The bar itself has a cold, stark and industrial feel to it. Grey sheet metal, exposed pipes and brick work are the order of the day here and the furniture appear to have been lifted straight from peoples front rooms or, more likely, charity shops. I liked how it looked and felt. It is a good place to have a beer. And of that, there were many.
Beers from here, there and everywhere. Kegs from Denmark, The U.S. Bottles from some of the finest exponents of 'Craft' beer from all over the world, such as, Alesmith, Nogne, Great Divide, Mikkeller, Lost Abbey, The Bruery and Kernel.
They even had U.K. cask on which surprised me. So, that's what I had first.
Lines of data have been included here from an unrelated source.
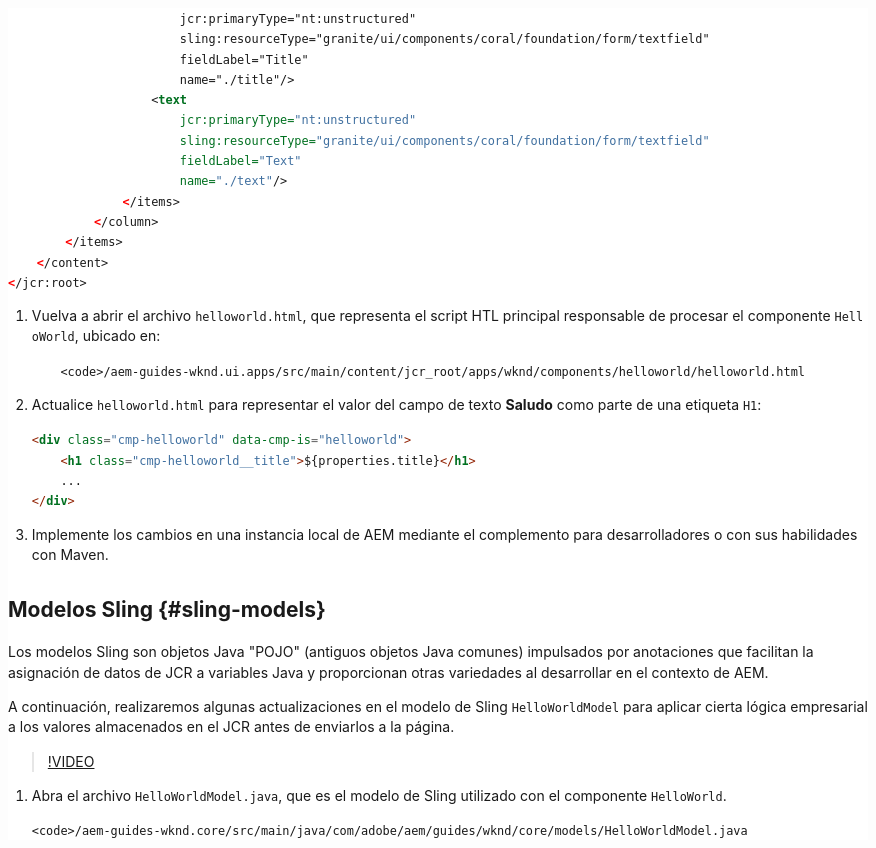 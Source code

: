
   ```xml
                           jcr:primaryType="nt:unstructured"
                           sling:resourceType="granite/ui/components/coral/foundation/form/textfield"
                           fieldLabel="Title"
                           name="./title"/>
                       <text
                           jcr:primaryType="nt:unstructured"
                           sling:resourceType="granite/ui/components/coral/foundation/form/textfield"
                           fieldLabel="Text"
                           name="./text"/>
                   </items>
               </column>
           </items>
       </content>
   </jcr:root>
   ```

1. Vuelva a abrir el archivo `helloworld.html`, que representa el script HTL principal responsable de procesar el componente `HelloWorld`, ubicado en:

   ```plain
       <code>/aem-guides-wknd.ui.apps/src/main/content/jcr_root/apps/wknd/components/helloworld/helloworld.html
   ```

1. Actualice `helloworld.html` para representar el valor del campo de texto **Saludo** como parte de una etiqueta `H1`:

   ```html
   <div class="cmp-helloworld" data-cmp-is="helloworld">
       <h1 class="cmp-helloworld__title">${properties.title}</h1>
       ...
   </div>
   ```

1. Implemente los cambios en una instancia local de AEM mediante el complemento para desarrolladores o con sus habilidades con Maven.

## Modelos Sling {#sling-models}

Los modelos Sling son objetos Java &quot;POJO&quot; (antiguos objetos Java comunes) impulsados por anotaciones que facilitan la asignación de datos de JCR a variables Java y proporcionan otras variedades al desarrollar en el contexto de AEM.

A continuación, realizaremos algunas actualizaciones en el modelo de Sling `HelloWorldModel` para aplicar cierta lógica empresarial a los valores almacenados en el JCR antes de enviarlos a la página.

>[!VIDEO](https://video.tv.adobe.com/v/330988/?quality=12&learn=on)

1. Abra el archivo `HelloWorldModel.java`, que es el modelo de Sling utilizado con el componente `HelloWorld`.

   ```plain
   <code>/aem-guides-wknd.core/src/main/java/com/adobe/aem/guides/wknd/core/models/HelloWorldModel.java
   ```
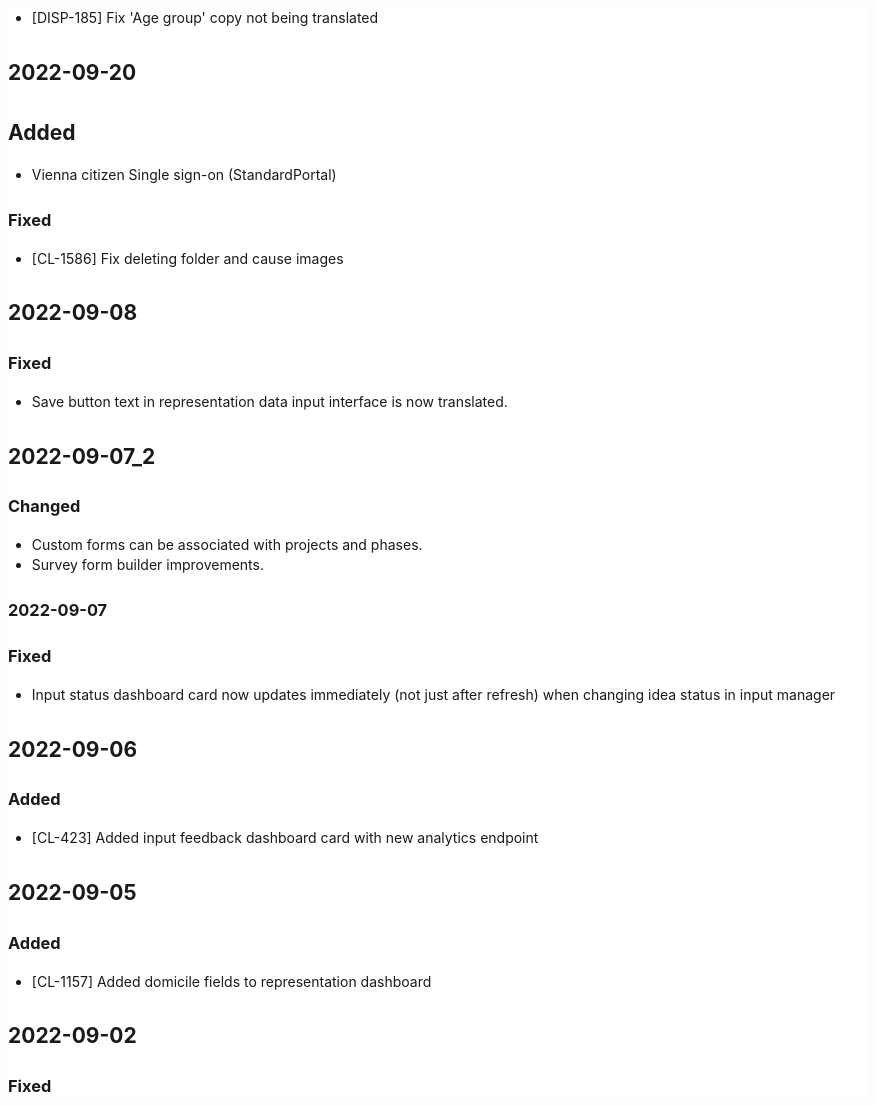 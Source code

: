- [DISP-185] Fix 'Age group' copy not being translated

## 2022-09-20

## Added

- Vienna citizen Single sign-on (StandardPortal)

### Fixed

- [CL-1586] Fix deleting folder and cause images

## 2022-09-08

### Fixed

- Save button text in representation data input interface is now translated.

## 2022-09-07_2

### Changed

- Custom forms can be associated with projects and phases.
- Survey form builder improvements.

### 2022-09-07

### Fixed

- Input status dashboard card now updates immediately (not just after refresh) when changing idea status in input manager

## 2022-09-06

### Added

- [CL-423] Added input feedback dashboard card with new analytics endpoint

## 2022-09-05

### Added

- [CL-1157] Added domicile fields to representation dashboard

## 2022-09-02

### Fixed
I opted for a Cask Camden Town Pale Ale. It is a lovely refreshing hoppy beer but was served slighty too cold but I put this down to opening week teething problems. It's a forgiveable mistake. I understand that BrewDog intend to carry some UK cask offerings from different breweries in their bars which is a welcome and inclusive step and will give drinkers an opportunity to see which breweries BrewDog consider to be fellow travellers in their 'Craft Beer Revolution'.
The selection and variety available was a beer drinkers dream and now that we had arrived, we felt it would be stupid not to stay and sample some rare beery delights. So we did. Much, much longer than we anticipated or planned. The beers flowed and the tastings grew and we had a great time. It's easy to be distracted by the choice available and I found myself changing my mind constantly about what to have next.
Keg Punk Monk followed the Camden Pale. Punk Monk is BrewDog's Punk IPA using a Belgian yeast and on keg it was sharper and crisper than I remember from the bottle. Next up was a BrewDog newbie called, provisionally, Raspberry Wit which had faint raspberry notes and a weird creamy effervescence. I swithered about what to have next. I had a shortlist of four beers that I wanted but couldn't decide. Mikkeller's 10, Koppi, The American Dream or Nogne's Pale Ale.
I plumped for the Nogne and bought the other three as bottles to take home. The Pale Ale was pleasant enough. Light, balanced with a lovely dry lingering finish.
Having finished the Nogne, we agreed that we probably had had enough and was time to head back home. On the train, I opened up the Mikkeller 10 and was blown away by this beer. Wow. It was fantastic. It contains 10 different hops yet is a beautifully balanced and fruity beverage that felt like a perfect end to a great day out in Edinburgh.
On today's showing, I'd give Edinburgh, like the Mikkeller, 10 out of 10.